Un ex-ministre israélien arrêté pour espionnage au profit de… l’Iran

Motivations idéologiques, appât du gain, chantage, etc : plusieurs raisons peuvent pousser un individu à trahir son pays au profit d’un autre. Pour Gonen Segev, elles sont plus difficiles à cerner. Du moins pour le moment.

Ancien pilote militaire, médecin, élu député en 1992 et devenu ministre de l’Énergie trois ans plus tard après avoir voté les accords d’Oslo II à la Knesset, Gonen Segev a été arrêté, le 18 juin, par le Shin Bet, le service de renseignement intérieur israélien pour espionnage au profit d’une puissance étrangère. Et par n’importe laquelle puisqu’il s’agit de l’Iran, la bête noire de l’État hébreu pour ses activités dans les domaines du nucléaire et des missiles balistiques.

« C’est l’une des pires affaires d’espionnage de l’histoire israélienne », a commenté Chuck Freilich, ancien conseiller adjoint à la sécurité nationale en Israël et actuellement membre du Belfer Center. En réalité, ce qui fait que cette histoire sort de l’ordinaire, tient au fait que jamais un ancien ministre n’avait jusqu’à présent été accusé de travailler pour l’Iran.

« C’est un très gros coup pour les Iraniens », a insisté M. Freilich, dans les colonnes du Times of Israel. Pour ce journal, « plus que les informations en elles-mêmes que l’Iran a pu obtenir de Segev, c’est le simple fait que l’ennemi juré d’Israël ait pu recruter un ancien ministre du cabinet qui est, en soi, une victoire majeure pour les services d’espionnage de la république islamique. »

Sur le fond, l’importance de cette affaire est à relativiser dans la mesure où Gonen Segev n’a plus eu de responsabilités officielles depuis son départ du gouvernement, en 1996. Si, de par ses fonctions, il a pu avoir une très bonne connaissance des réseaux énergétiques et des infrastructures israéliennes, les informations qu’il aurait éventuellement transmis à l’Iran étaient dépassées.

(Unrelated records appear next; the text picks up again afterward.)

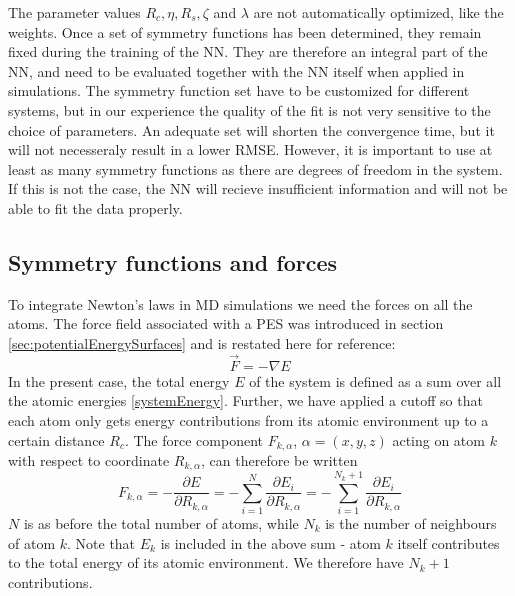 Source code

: \documentclass[twoside,english]{uiofysmaster}
\begin{document}
The parameter values $R_c, \eta, R_s, \zeta$ and $\lambda$ are not automatically optimized, like the weights. 
Once a set of symmetry functions has been determined, they remain fixed during the training of the NN. They are therefore
an integral part of the NN, and need to be evaluated together with the NN itself when applied in simulations. 
The symmetry function set have to be customized for different systems, but in our experience the quality of the fit 
is not very sensitive to the choice of parameters. An adequate set will shorten the convergence time, but it will not 
necesseraly result in a lower RMSE. 
However, it is important to use at least as many symmetry functions as there are degrees of freedom in the system.
If this is not the case, the NN will recieve insufficient information and will not be able to fit the data properly. 

\subsection{Symmetry functions and forces}
To integrate Newton's laws in MD simulations we need the forces on all the atoms. The force field associated with a PES
was introduced in section \ref{sec:potentialEnergySurfaces} and is restated here for reference:
\begin{equation}
 \vec{F} = -\nabla E
 \label{forcePES2}
\end{equation}
In the present case, the total energy $E$ of the system is defined as a sum over all the atomic energies \eqref{systemEnergy}. 
Further, we have applied a cutoff so that each atom only gets energy contributions from its atomic environment up 
to a certain distance $R_c$.
The force component $F_{k,\alpha}$, $\alpha = (x,y,z)$ acting on atom $k$ with respect to coordinate $R_{k,\alpha}$,
can therefore be written \cite{Behler11symmetry}
\begin{equation}
 F_{k,\alpha} = -\frac{\partial E}{\partial R_{k,\alpha}} = -\sum_{i=1}^N\frac{\partial E_i}{\partial R_{k,\alpha}}
 = -\sum_{i=1}^{N_k+1}\frac{\partial E_i}{\partial R_{k,\alpha}}
 \label{forceAtomk}
\end{equation}
$N$ is as before the total number of atoms, while $N_k$ is the number of neighbours of atom $k$. 
Note that $E_k$ is included in the above sum - atom $k$ itself contributes to the total energy of its atomic
environment. We therefore have $N_k+1$ contributions. 
\end{document}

Et en aucun il aurait pu fournir des renseignements sur le centre nucléaire de Dimona, étant donné que ce dernier dépend directement du Premier ministre israélien.

En outre, Gonen Segev est un personnage sulfureux. En 2004, il fut arrêté pour avoir tenté d’introduire en Israël 32.000 tablettes d’ecstasy. Pour sa défense, il prétendit avoir cru transporter des bonbons « M&Ms »… Mais les juges ne s’y trompèrent pas et le condamnèrent à cinq ans de prison.

Libéré alors qu’il lui restait les deux-tiers de sa peine à accomplir et ne pouvant plus exercer la médecine en Israël, Segev s’expatria au Nigeria… où il fut donc « harponné » par les services de renseignement iraniens, avec lesquels il communiquait, selon le Shin Bet, en utilisant une messagerie chiffrée. Toujours d’après la même source, il se serait même rendu en Iran à au moins deux reprises.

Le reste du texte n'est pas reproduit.